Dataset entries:

************

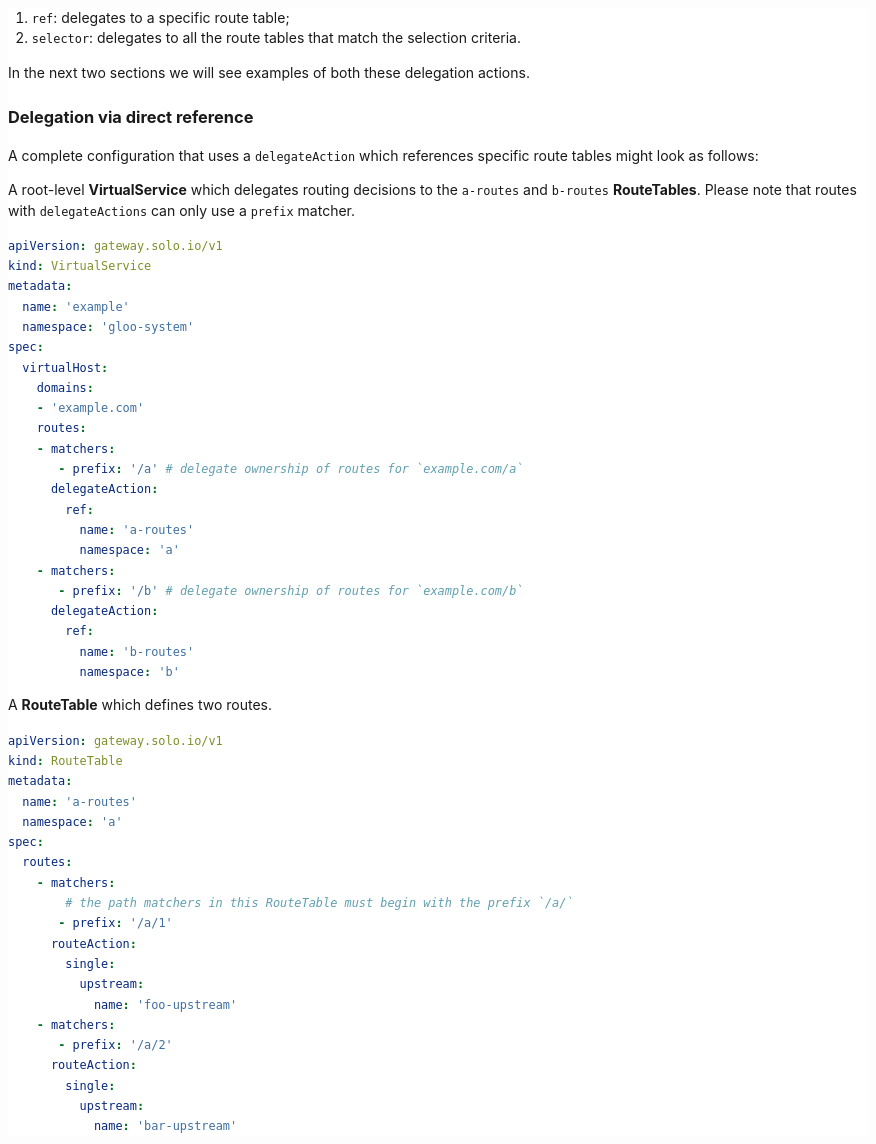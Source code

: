 1. `ref`: delegates to a specific route table;
1. `selector`: delegates to all the route tables that match the selection criteria.

In the next two sections we will see examples of both these delegation actions.

### Delegation via direct reference
A complete configuration that uses a `delegateAction` which references specific route tables might look as follows:

A root-level **VirtualService** which delegates routing decisions to the `a-routes` and `b-routes` **RouteTables**. 
Please note that routes with `delegateActions` can only use a `prefix` matcher.

```yaml
apiVersion: gateway.solo.io/v1
kind: VirtualService
metadata:
  name: 'example'
  namespace: 'gloo-system'
spec:
  virtualHost:
    domains:
    - 'example.com'
    routes:
    - matchers:
       - prefix: '/a' # delegate ownership of routes for `example.com/a`
      delegateAction:
        ref:
          name: 'a-routes'
          namespace: 'a'
    - matchers:
       - prefix: '/b' # delegate ownership of routes for `example.com/b`
      delegateAction:
        ref:
          name: 'b-routes'
          namespace: 'b'
```

A **RouteTable** which defines two routes.

```yaml
apiVersion: gateway.solo.io/v1
kind: RouteTable
metadata:
  name: 'a-routes'
  namespace: 'a'
spec:
  routes:
    - matchers:
        # the path matchers in this RouteTable must begin with the prefix `/a/`
       - prefix: '/a/1'
      routeAction:
        single:
          upstream:
            name: 'foo-upstream'
    - matchers:
       - prefix: '/a/2'
      routeAction:
        single:
          upstream:
            name: 'bar-upstream'
```
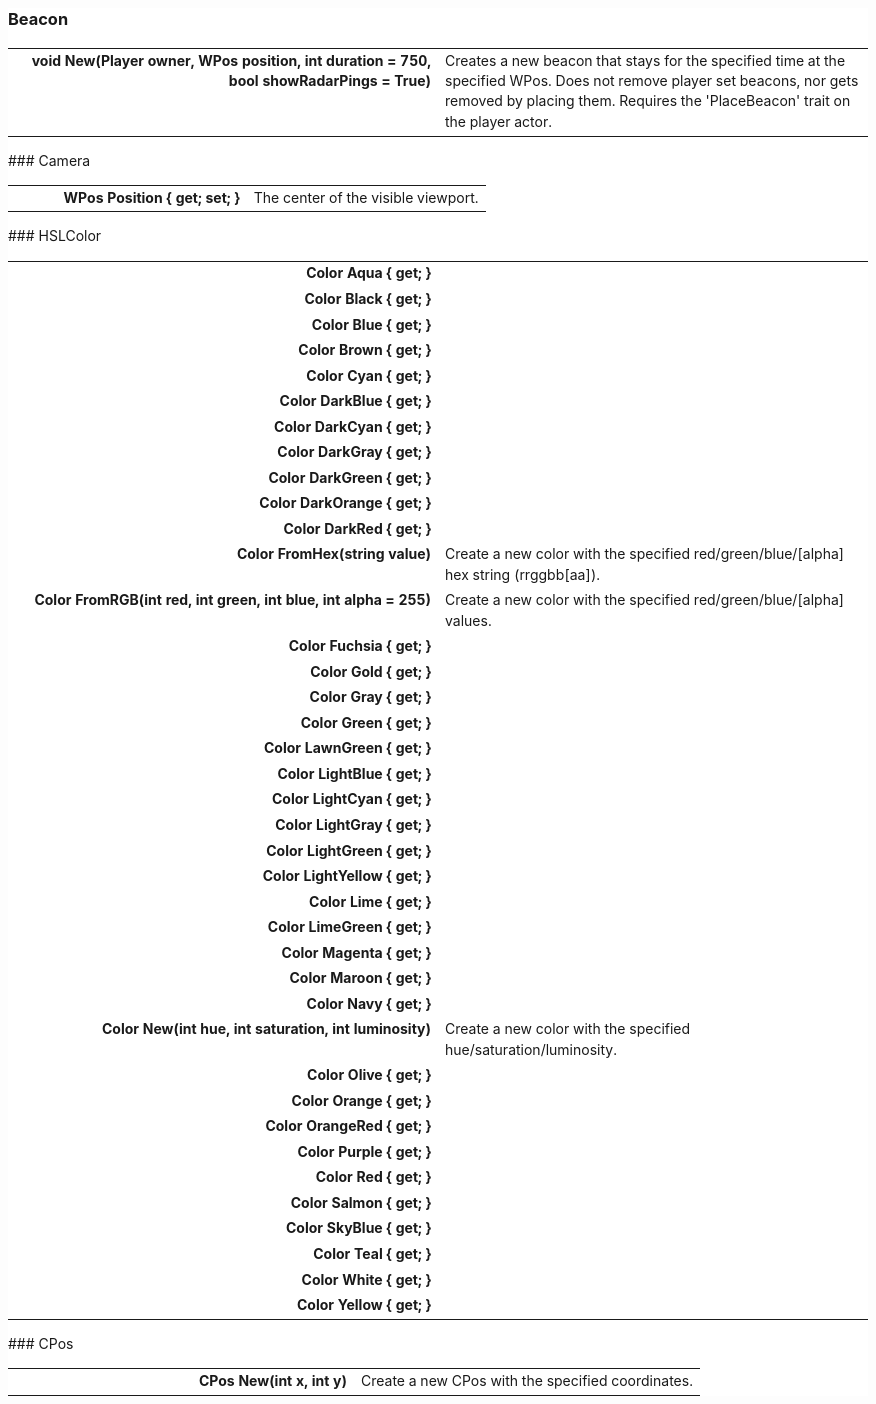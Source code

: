 ### Beacon
<table>
<tr><td align="right" width="50%"><strong>void New(Player owner, WPos position, int duration = 750, bool showRadarPings = True)</strong></td><td>Creates a new beacon that stays for the specified time at the specified WPos. Does not remove player set beacons, nor gets removed by placing them. Requires the 'PlaceBeacon' trait on the player actor.</td></tr>
</table>
### Camera
<table>
<tr><td align="right" width="50%"><strong>WPos Position { get; set; }</strong></td><td>The center of the visible viewport.</td></tr>
</table>
### HSLColor
<table>
<tr><td align="right" width="50%"><strong>Color Aqua { get; }</strong></td><td></td></tr>
<tr><td align="right" width="50%"><strong>Color Black { get; }</strong></td><td></td></tr>
<tr><td align="right" width="50%"><strong>Color Blue { get; }</strong></td><td></td></tr>
<tr><td align="right" width="50%"><strong>Color Brown { get; }</strong></td><td></td></tr>
<tr><td align="right" width="50%"><strong>Color Cyan { get; }</strong></td><td></td></tr>
<tr><td align="right" width="50%"><strong>Color DarkBlue { get; }</strong></td><td></td></tr>
<tr><td align="right" width="50%"><strong>Color DarkCyan { get; }</strong></td><td></td></tr>
<tr><td align="right" width="50%"><strong>Color DarkGray { get; }</strong></td><td></td></tr>
<tr><td align="right" width="50%"><strong>Color DarkGreen { get; }</strong></td><td></td></tr>
<tr><td align="right" width="50%"><strong>Color DarkOrange { get; }</strong></td><td></td></tr>
<tr><td align="right" width="50%"><strong>Color DarkRed { get; }</strong></td><td></td></tr>
<tr><td align="right" width="50%"><strong>Color FromHex(string value)</strong></td><td>Create a new color with the specified red/green/blue/[alpha] hex string (rrggbb[aa]).</td></tr>
<tr><td align="right" width="50%"><strong>Color FromRGB(int red, int green, int blue, int alpha = 255)</strong></td><td>Create a new color with the specified red/green/blue/[alpha] values.</td></tr>
<tr><td align="right" width="50%"><strong>Color Fuchsia { get; }</strong></td><td></td></tr>
<tr><td align="right" width="50%"><strong>Color Gold { get; }</strong></td><td></td></tr>
<tr><td align="right" width="50%"><strong>Color Gray { get; }</strong></td><td></td></tr>
<tr><td align="right" width="50%"><strong>Color Green { get; }</strong></td><td></td></tr>
<tr><td align="right" width="50%"><strong>Color LawnGreen { get; }</strong></td><td></td></tr>
<tr><td align="right" width="50%"><strong>Color LightBlue { get; }</strong></td><td></td></tr>
<tr><td align="right" width="50%"><strong>Color LightCyan { get; }</strong></td><td></td></tr>
<tr><td align="right" width="50%"><strong>Color LightGray { get; }</strong></td><td></td></tr>
<tr><td align="right" width="50%"><strong>Color LightGreen { get; }</strong></td><td></td></tr>
<tr><td align="right" width="50%"><strong>Color LightYellow { get; }</strong></td><td></td></tr>
<tr><td align="right" width="50%"><strong>Color Lime { get; }</strong></td><td></td></tr>
<tr><td align="right" width="50%"><strong>Color LimeGreen { get; }</strong></td><td></td></tr>
<tr><td align="right" width="50%"><strong>Color Magenta { get; }</strong></td><td></td></tr>
<tr><td align="right" width="50%"><strong>Color Maroon { get; }</strong></td><td></td></tr>
<tr><td align="right" width="50%"><strong>Color Navy { get; }</strong></td><td></td></tr>
<tr><td align="right" width="50%"><strong>Color New(int hue, int saturation, int luminosity)</strong></td><td>Create a new color with the specified hue/saturation/luminosity.</td></tr>
<tr><td align="right" width="50%"><strong>Color Olive { get; }</strong></td><td></td></tr>
<tr><td align="right" width="50%"><strong>Color Orange { get; }</strong></td><td></td></tr>
<tr><td align="right" width="50%"><strong>Color OrangeRed { get; }</strong></td><td></td></tr>
<tr><td align="right" width="50%"><strong>Color Purple { get; }</strong></td><td></td></tr>
<tr><td align="right" width="50%"><strong>Color Red { get; }</strong></td><td></td></tr>
<tr><td align="right" width="50%"><strong>Color Salmon { get; }</strong></td><td></td></tr>
<tr><td align="right" width="50%"><strong>Color SkyBlue { get; }</strong></td><td></td></tr>
<tr><td align="right" width="50%"><strong>Color Teal { get; }</strong></td><td></td></tr>
<tr><td align="right" width="50%"><strong>Color White { get; }</strong></td><td></td></tr>
<tr><td align="right" width="50%"><strong>Color Yellow { get; }</strong></td><td></td></tr>
</table>
### CPos
<table>
<tr><td align="right" width="50%"><strong>CPos New(int x, int y)</strong></td><td>Create a new CPos with the specified coordinates.</td></tr>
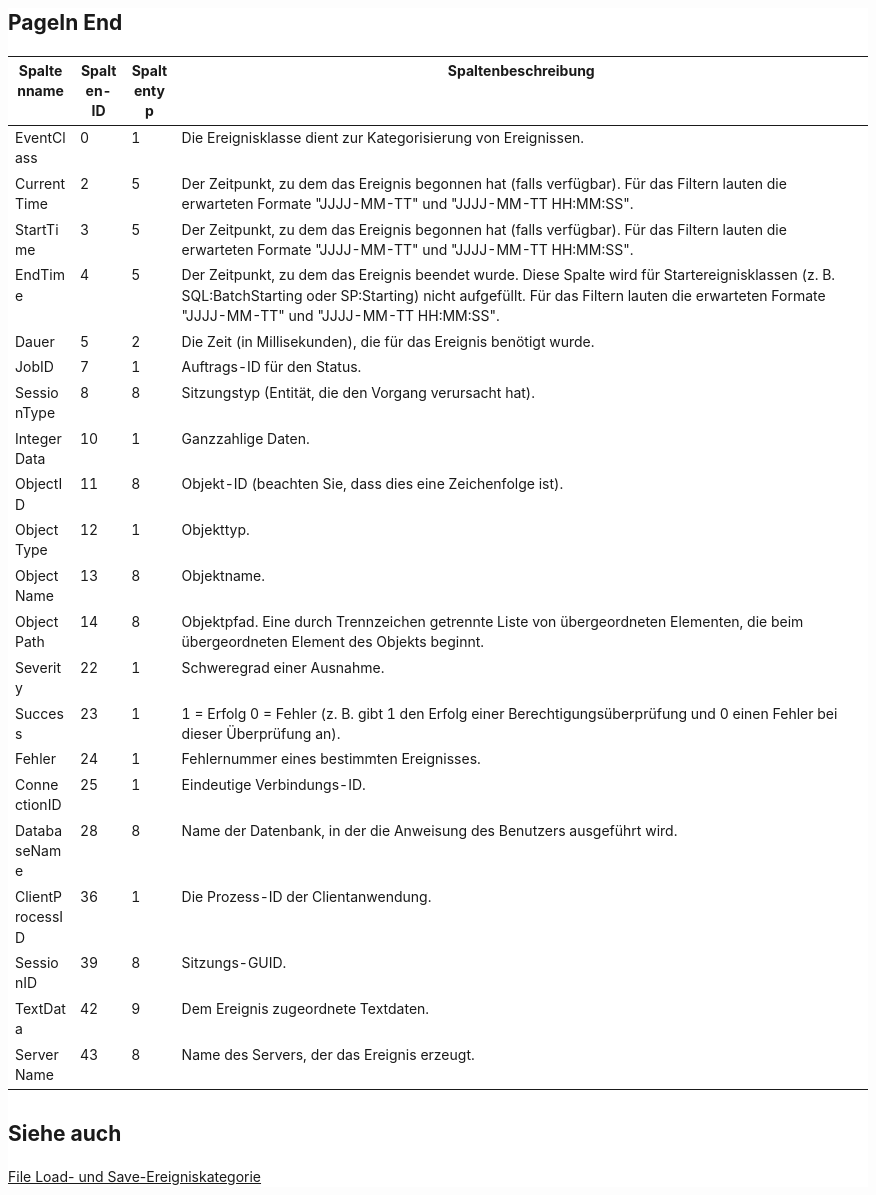 ## <a name="pagein-end"></a>PageIn End  
  
|**Spaltenname**|**Spalten-ID**|**Spaltentyp**|**Spaltenbeschreibung**|  
|---------------------|-------------------|---------------------|----------------------------|  
|EventClass|0|1|Die Ereignisklasse dient zur Kategorisierung von Ereignissen.|  
|CurrentTime|2|5|Der Zeitpunkt, zu dem das Ereignis begonnen hat (falls verfügbar). Für das Filtern lauten die erwarteten Formate "JJJJ-MM-TT" und "JJJJ-MM-TT HH:MM:SS".|  
|StartTime|3|5|Der Zeitpunkt, zu dem das Ereignis begonnen hat (falls verfügbar). Für das Filtern lauten die erwarteten Formate "JJJJ-MM-TT" und "JJJJ-MM-TT HH:MM:SS".|  
|EndTime|4|5|Der Zeitpunkt, zu dem das Ereignis beendet wurde. Diese Spalte wird für Startereignisklassen (z. B. SQL:BatchStarting oder SP:Starting) nicht aufgefüllt. Für das Filtern lauten die erwarteten Formate "JJJJ-MM-TT" und "JJJJ-MM-TT HH:MM:SS".|  
|Dauer|5|2|Die Zeit (in Millisekunden), die für das Ereignis benötigt wurde.|  
|JobID|7|1|Auftrags-ID für den Status.|  
|SessionType|8|8|Sitzungstyp (Entität, die den Vorgang verursacht hat).|  
|IntegerData|10|1|Ganzzahlige Daten.|  
|ObjectID|11|8|Objekt-ID (beachten Sie, dass dies eine Zeichenfolge ist).|  
|ObjectType|12|1|Objekttyp.|  
|ObjectName|13|8|Objektname.|  
|ObjectPath|14|8|Objektpfad. Eine durch Trennzeichen getrennte Liste von übergeordneten Elementen, die beim übergeordneten Element des Objekts beginnt.|  
|Severity|22|1|Schweregrad einer Ausnahme.|  
|Success|23|1|1 = Erfolg 0 = Fehler (z. B. gibt 1 den Erfolg einer Berechtigungsüberprüfung und 0 einen Fehler bei dieser Überprüfung an).|  
|Fehler|24|1|Fehlernummer eines bestimmten Ereignisses.|  
|ConnectionID|25|1|Eindeutige Verbindungs-ID.|  
|DatabaseName|28|8|Name der Datenbank, in der die Anweisung des Benutzers ausgeführt wird.|  
|ClientProcessID|36|1|Die Prozess-ID der Clientanwendung.|  
|SessionID|39|8|Sitzungs-GUID.|  
|TextData|42|9|Dem Ereignis zugeordnete Textdaten.|  
|ServerName|43|8|Name des Servers, der das Ereignis erzeugt.|  
  
## <a name="see-also"></a>Siehe auch  
 [File Load- und Save-Ereigniskategorie](../../analysis-services/trace-events/file-load-and-save-event-category.md)  
  
  
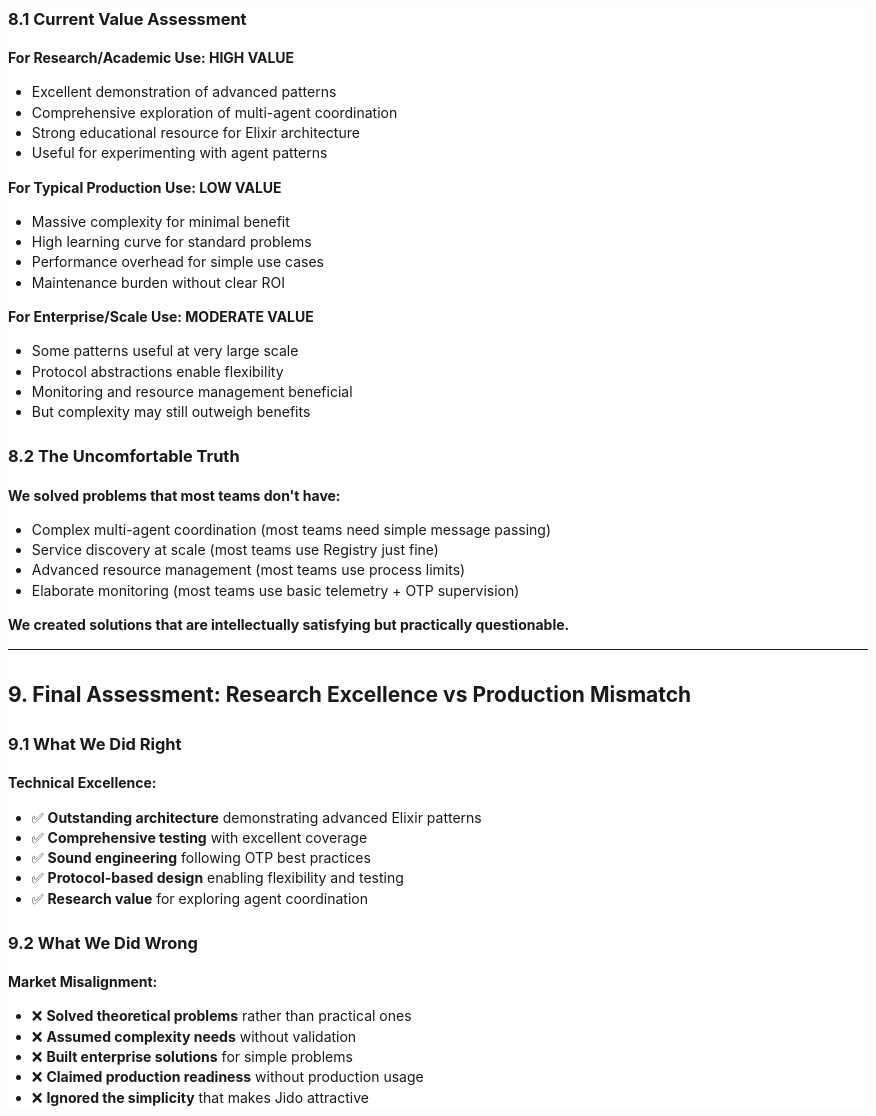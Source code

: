 ### 8.1 Current Value Assessment

**For Research/Academic Use: HIGH VALUE**
- Excellent demonstration of advanced patterns
- Comprehensive exploration of multi-agent coordination
- Strong educational resource for Elixir architecture
- Useful for experimenting with agent patterns

**For Typical Production Use: LOW VALUE**
- Massive complexity for minimal benefit
- High learning curve for standard problems
- Performance overhead for simple use cases
- Maintenance burden without clear ROI

**For Enterprise/Scale Use: MODERATE VALUE**
- Some patterns useful at very large scale
- Protocol abstractions enable flexibility
- Monitoring and resource management beneficial
- But complexity may still outweigh benefits

### 8.2 The Uncomfortable Truth

**We solved problems that most teams don't have:**
- Complex multi-agent coordination (most teams need simple message passing)
- Service discovery at scale (most teams use Registry just fine)
- Advanced resource management (most teams use process limits)
- Elaborate monitoring (most teams use basic telemetry + OTP supervision)

**We created solutions that are intellectually satisfying but practically questionable.**

---

## 9. Final Assessment: Research Excellence vs Production Mismatch

### 9.1 What We Did Right

**Technical Excellence:**
- ✅ **Outstanding architecture** demonstrating advanced Elixir patterns
- ✅ **Comprehensive testing** with excellent coverage
- ✅ **Sound engineering** following OTP best practices
- ✅ **Protocol-based design** enabling flexibility and testing
- ✅ **Research value** for exploring agent coordination

### 9.2 What We Did Wrong

**Market Misalignment:**
- ❌ **Solved theoretical problems** rather than practical ones
- ❌ **Assumed complexity needs** without validation
- ❌ **Built enterprise solutions** for simple problems
- ❌ **Claimed production readiness** without production usage
- ❌ **Ignored the simplicity** that makes Jido attractive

************

Leave out any pictures, please, and quote only the lines from the top of the data through the line that contains "A root-level **VirtualService**".

Source code

: 1. `ref`: delegates to a specific route table;
1. `selector`: delegates to all the route tables that match the selection criteria.

In the next two sections we will see examples of both these delegation actions.

### Delegation via direct reference
A complete configuration that uses a `delegateAction` which references specific route tables might look as follows:

A root-level **VirtualService** which delegates routing decisions to the `a-routes` and `b-routes` **RouteTables**. 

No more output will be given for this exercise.